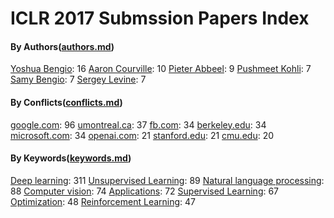 # ICLR 2017 Submssion Papers Index 

#### By Authors([authors.md](authors.md))

[Yoshua Bengio](authors.md#yoshua-bengio): 16
[Aaron Courville](authors.md#aaron-courville): 10
[Pieter Abbeel](authors.md#pieter-abbeel): 9
[Pushmeet Kohli](authors.md#pushmeet-kohli): 7
[Samy Bengio](authors.md#samy-bengio): 7
[Sergey Levine](authors.md#sergey-levine): 7

#### By Conflicts([conflicts.md](conflicts.md))

[google.com](conflicts.md#googlecom): 96
[umontreal.ca](conflicts.md#umontrealca): 37
[fb.com](conflicts.md#fbcom): 34
[berkeley.edu](conflicts.md#berkeleyedu): 34
[microsoft.com](conflicts.md#microsoftcom): 34
[openai.com](conflicts.md#openaicom): 21
[stanford.edu](conflicts.md#stanfordedu): 21
[cmu.edu](conflicts.md#cmuedu): 20

#### By Keywords([keywords.md](keywords.md))

[Deep learning](keywords.md#deep-learning): 311
[Unsupervised Learning](keywords.md#unsupervised-learning): 89
[Natural language processing](keywords.md#natural-language-processing): 88
[Computer vision](keywords.md#computer-vision): 74
[Applications](keywords.md#applications): 72
[Supervised Learning](keywords.md#supervised-learning): 67
[Optimization](keywords.md#optimization): 48
[Reinforcement Learning](keywords.md#reinforcement-learning): 47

· · · · · · ·

▶ **Your objective**:
Copy out every entry above exactly. Leave the pictures out.

▶ **Task output**:
 # ICLR 2017 Submssion Papers Index 

#### By Authors([authors.md](authors.md))

[Yoshua Bengio](authors.md#yoshua-bengio): 16
[Aaron Courville](authors.md#aaron-courville): 10
[Pieter Abbeel](authors.md#pieter-abbeel): 9
[Pushmeet Kohli](authors.md#pushmeet-kohli): 7
[Samy Bengio](authors.md#samy-bengio): 7
[Sergey Levine](authors.md#sergey-levine): 7

#### By Conflicts([conflicts.md](conflicts.md))

[google.com](conflicts.md#googlecom): 96
[umontreal.ca](conflicts.md#umontrealca): 37
[fb.com](conflicts.md#fbcom): 34
[berkeley.edu](conflicts.md#berkeleyedu): 34
[microsoft.com](conflicts.md#microsoftcom): 34
[openai.com](conflicts.md#openaicom): 21
[stanford.edu](conflicts.md#stanfordedu): 21
[cmu.edu](conflicts.md#cmuedu): 20

#### By Keywords([keywords.md](keywords.md))

[Deep learning](keywords.md#deep-learning): 311
[Unsupervised Learning](keywords.md#unsupervised-learning): 89
[Natural language processing](keywords.md#natural-language-processing): 88
[Computer vision](keywords.md#computer-vision): 74
[Applications](keywords.md#applications): 72
[Supervised Learning](keywords.md#supervised-learning): 67
[Optimization](keywords.md#optimization): 48
[Reinforcement Learning](keywords.md#reinforcement-learning): 47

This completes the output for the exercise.